### The problem
Quote the listing in full, exactly as given, minus any pictures.

══ Data to use

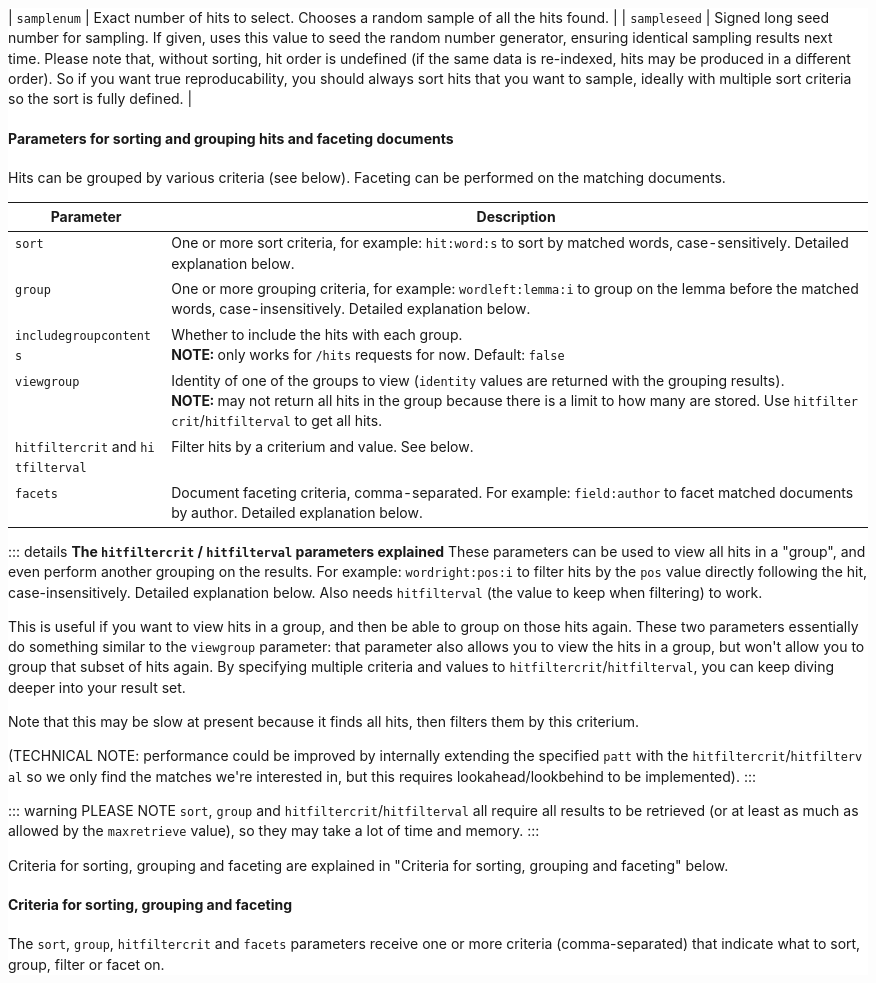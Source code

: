 | `samplenum`  | Exact number of hits to select. Chooses a random sample of all the hits found.                                                                                                                                                                                                                                                                                                                                                                         |
| `sampleseed` | Signed long seed number for sampling. If given, uses this value to seed the random number generator, ensuring identical sampling results next time. Please note that, without sorting, hit order is undefined (if the same data is re-indexed, hits may be produced in a different order). So if you want true reproducability, you should always sort hits that you want to sample, ideally with multiple sort criteria so the sort is fully defined. |



#### Parameters for sorting and grouping hits and faceting documents

Hits can be grouped by various criteria (see below). Faceting can be performed on the matching documents.

| Parameter                          | Description                                                                                                                                                                                                                                               |
|------------------------------------|-----------------------------------------------------------------------------------------------------------------------------------------------------------------------------------------------------------------------------------------------------------|
| `sort`                             | One or more sort criteria, for example: `hit:word:s` to sort by matched words, case-sensitively. Detailed explanation below.                                                                                                                              |
| `group`                            | One or more grouping criteria, for example: `wordleft:lemma:i` to group on the lemma before the matched words, case-insensitively. Detailed explanation below.                                                                                            |
| `includegroupcontents`             | Whether to include the hits with each group.<br/>**NOTE:** only works for `/hits` requests for now. Default: `false`                                                                                                                                      |
| `viewgroup`                        | Identity of one of the groups to view (`identity` values are returned with the grouping results).<br/>**NOTE:** may not return all hits in the group because there is a limit to how many are stored. Use `hitfiltercrit`/`hitfilterval` to get all hits. |
| `hitfiltercrit` and `hitfilterval` | Filter hits by a criterium and value. See below.                                                                                                                                                                                        |
| `facets`                           | Document faceting criteria, comma-separated. For example: `field:author` to facet matched documents by author. Detailed explanation below.                                                                                                                |

::: details <b>The <code>hitfiltercrit</code> / <code>hitfilterval</code> parameters explained</b>
These parameters can be used to view all hits in a "group", and even perform another grouping on the results. For example: `wordright:pos:i` to filter hits by the `pos` value directly following the hit, case-insensitively. Detailed explanation below. Also needs `hitfilterval` (the value to keep when filtering) to work.

This is useful if you want to view hits in a group, and then be able to group on those hits again. These two parameters essentially do something similar to the `viewgroup` parameter: that parameter also allows you to view the hits in a group, but won't allow you to group that subset of hits again. By specifying multiple criteria and values to `hitfiltercrit`/`hitfilterval`, you can keep diving deeper into your result set.

Note that this may be slow at present because it finds all hits, then filters them by this criterium.

(TECHNICAL NOTE: performance could be improved by internally extending the specified `patt` with the `hitfiltercrit`/`hitfilterval` so we only find the matches we're interested in, but this requires lookahead/lookbehind to be implemented).
:::

::: warning PLEASE NOTE
`sort`, `group` and `hitfiltercrit`/`hitfilterval` all require all results to be retrieved (or at least as much as allowed by the `maxretrieve` value), so they may take a lot of time and memory.
:::

Criteria for sorting, grouping and faceting are explained in "Criteria for sorting, grouping and faceting" below.

#### Criteria for sorting, grouping and faceting

The `sort`, `group`, `hitfiltercrit` and `facets` parameters receive one or more criteria (comma-separated) that indicate what to sort, group, filter or facet on.
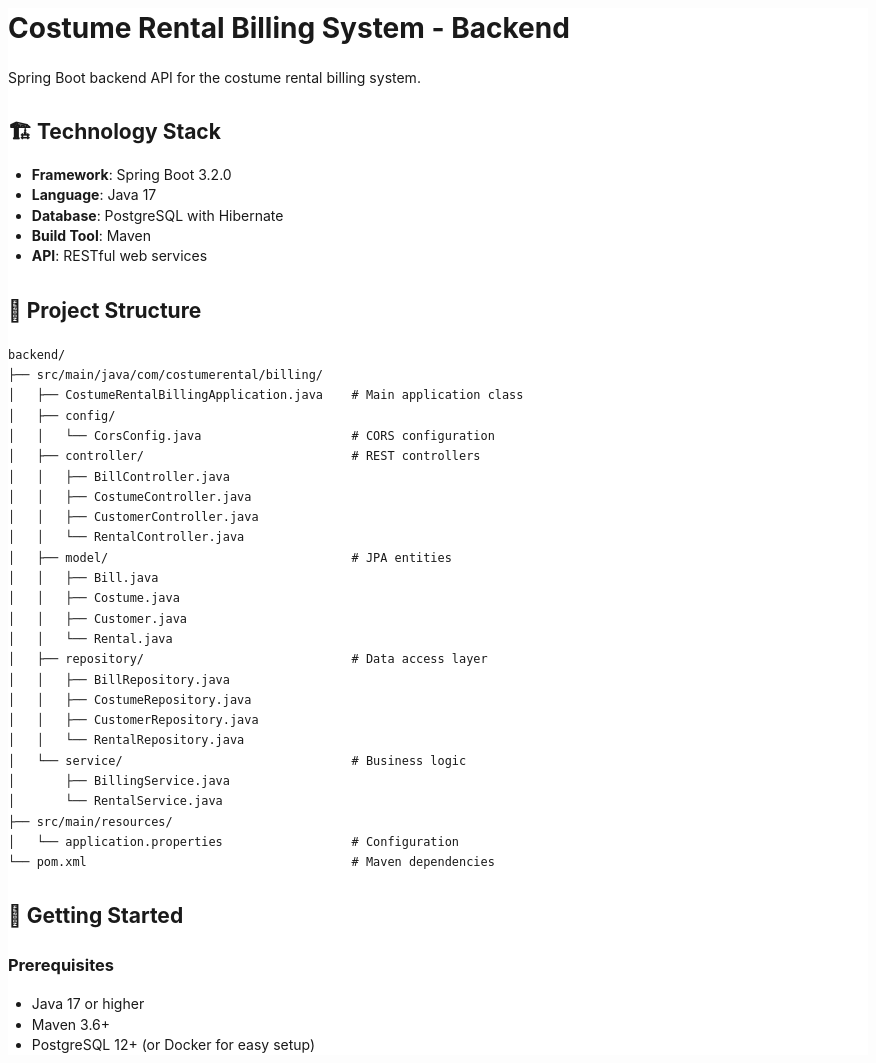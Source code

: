 # Costume Rental Billing System - Backend

Spring Boot backend API for the costume rental billing system.

## 🏗️ Technology Stack

- **Framework**: Spring Boot 3.2.0
- **Language**: Java 17
- **Database**: PostgreSQL with Hibernate
- **Build Tool**: Maven
- **API**: RESTful web services

## 📁 Project Structure

```
backend/
├── src/main/java/com/costumerental/billing/
│   ├── CostumeRentalBillingApplication.java    # Main application class
│   ├── config/
│   │   └── CorsConfig.java                     # CORS configuration
│   ├── controller/                             # REST controllers
│   │   ├── BillController.java
│   │   ├── CostumeController.java
│   │   ├── CustomerController.java
│   │   └── RentalController.java
│   ├── model/                                  # JPA entities
│   │   ├── Bill.java
│   │   ├── Costume.java
│   │   ├── Customer.java
│   │   └── Rental.java
│   ├── repository/                             # Data access layer
│   │   ├── BillRepository.java
│   │   ├── CostumeRepository.java
│   │   ├── CustomerRepository.java
│   │   └── RentalRepository.java
│   └── service/                                # Business logic
│       ├── BillingService.java
│       └── RentalService.java
├── src/main/resources/
│   └── application.properties                  # Configuration
└── pom.xml                                     # Maven dependencies
```

## 🚀 Getting Started

### Prerequisites
- Java 17 or higher
- Maven 3.6+
- PostgreSQL 12+ (or Docker for easy setup)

════

### Output
Source code

: | `samplenum`  | Exact number of hits to select. Chooses a random sample of all the hits found.                                                                                                                                                                                                                                                                                                                                                                         |
| `sampleseed` | Signed long seed number for sampling. If given, uses this value to seed the random number generator, ensuring identical sampling results next time. Please note that, without sorting, hit order is undefined (if the same data is re-indexed, hits may be produced in a different order). So if you want true reproducability, you should always sort hits that you want to sample, ideally with multiple sort criteria so the sort is fully defined. |



#### Parameters for sorting and grouping hits and faceting documents

Hits can be grouped by various criteria (see below). Faceting can be performed on the matching documents.

| Parameter                          | Description                                                                                                                                                                                                                                               |
|------------------------------------|-----------------------------------------------------------------------------------------------------------------------------------------------------------------------------------------------------------------------------------------------------------|
| `sort`                             | One or more sort criteria, for example: `hit:word:s` to sort by matched words, case-sensitively. Detailed explanation below.                                                                                                                              |
| `group`                            | One or more grouping criteria, for example: `wordleft:lemma:i` to group on the lemma before the matched words, case-insensitively. Detailed explanation below.                                                                                            |
| `includegroupcontents`             | Whether to include the hits with each group.<br/>**NOTE:** only works for `/hits` requests for now. Default: `false`                                                                                                                                      |
| `viewgroup`                        | Identity of one of the groups to view (`identity` values are returned with the grouping results).<br/>**NOTE:** may not return all hits in the group because there is a limit to how many are stored. Use `hitfiltercrit`/`hitfilterval` to get all hits. |
| `hitfiltercrit` and `hitfilterval` | Filter hits by a criterium and value. See below.                                                                                                                                                                                        |
| `facets`                           | Document faceting criteria, comma-separated. For example: `field:author` to facet matched documents by author. Detailed explanation below.                                                                                                                |

::: details <b>The <code>hitfiltercrit</code> / <code>hitfilterval</code> parameters explained</b>
These parameters can be used to view all hits in a "group", and even perform another grouping on the results. For example: `wordright:pos:i` to filter hits by the `pos` value directly following the hit, case-insensitively. Detailed explanation below. Also needs `hitfilterval` (the value to keep when filtering) to work.

This is useful if you want to view hits in a group, and then be able to group on those hits again. These two parameters essentially do something similar to the `viewgroup` parameter: that parameter also allows you to view the hits in a group, but won't allow you to group that subset of hits again. By specifying multiple criteria and values to `hitfiltercrit`/`hitfilterval`, you can keep diving deeper into your result set.

Note that this may be slow at present because it finds all hits, then filters them by this criterium.

(TECHNICAL NOTE: performance could be improved by internally extending the specified `patt` with the `hitfiltercrit`/`hitfilterval` so we only find the matches we're interested in, but this requires lookahead/lookbehind to be implemented).
:::

::: warning PLEASE NOTE
`sort`, `group` and `hitfiltercrit`/`hitfilterval` all require all results to be retrieved (or at least as much as allowed by the `maxretrieve` value), so they may take a lot of time and memory.
:::

Criteria for sorting, grouping and faceting are explained in "Criteria for sorting, grouping and faceting" below.

#### Criteria for sorting, grouping and faceting

The `sort`, `group`, `hitfiltercrit` and `facets` parameters receive one or more criteria (comma-separated) that indicate what to sort, group, filter or facet on.
Source code

: # Costume Rental Billing System - Backend

Spring Boot backend API for the costume rental billing system.

## 🏗️ Technology Stack

- **Framework**: Spring Boot 3.2.0
- **Language**: Java 17
- **Database**: PostgreSQL with Hibernate
- **Build Tool**: Maven
- **API**: RESTful web services

## 📁 Project Structure

```
backend/
├── src/main/java/com/costumerental/billing/
│   ├── CostumeRentalBillingApplication.java    # Main application class
│   ├── config/
│   │   └── CorsConfig.java                     # CORS configuration
│   ├── controller/                             # REST controllers
│   │   ├── BillController.java
│   │   ├── CostumeController.java
│   │   ├── CustomerController.java
│   │   └── RentalController.java
│   ├── model/                                  # JPA entities
│   │   ├── Bill.java
│   │   ├── Costume.java
│   │   ├── Customer.java
│   │   └── Rental.java
│   ├── repository/                             # Data access layer
│   │   ├── BillRepository.java
│   │   ├── CostumeRepository.java
│   │   ├── CustomerRepository.java
│   │   └── RentalRepository.java
│   └── service/                                # Business logic
│       ├── BillingService.java
│       └── RentalService.java
├── src/main/resources/
│   └── application.properties                  # Configuration
└── pom.xml                                     # Maven dependencies
```

## 🚀 Getting Started

### Prerequisites
- Java 17 or higher
- Maven 3.6+
- PostgreSQL 12+ (or Docker for easy setup)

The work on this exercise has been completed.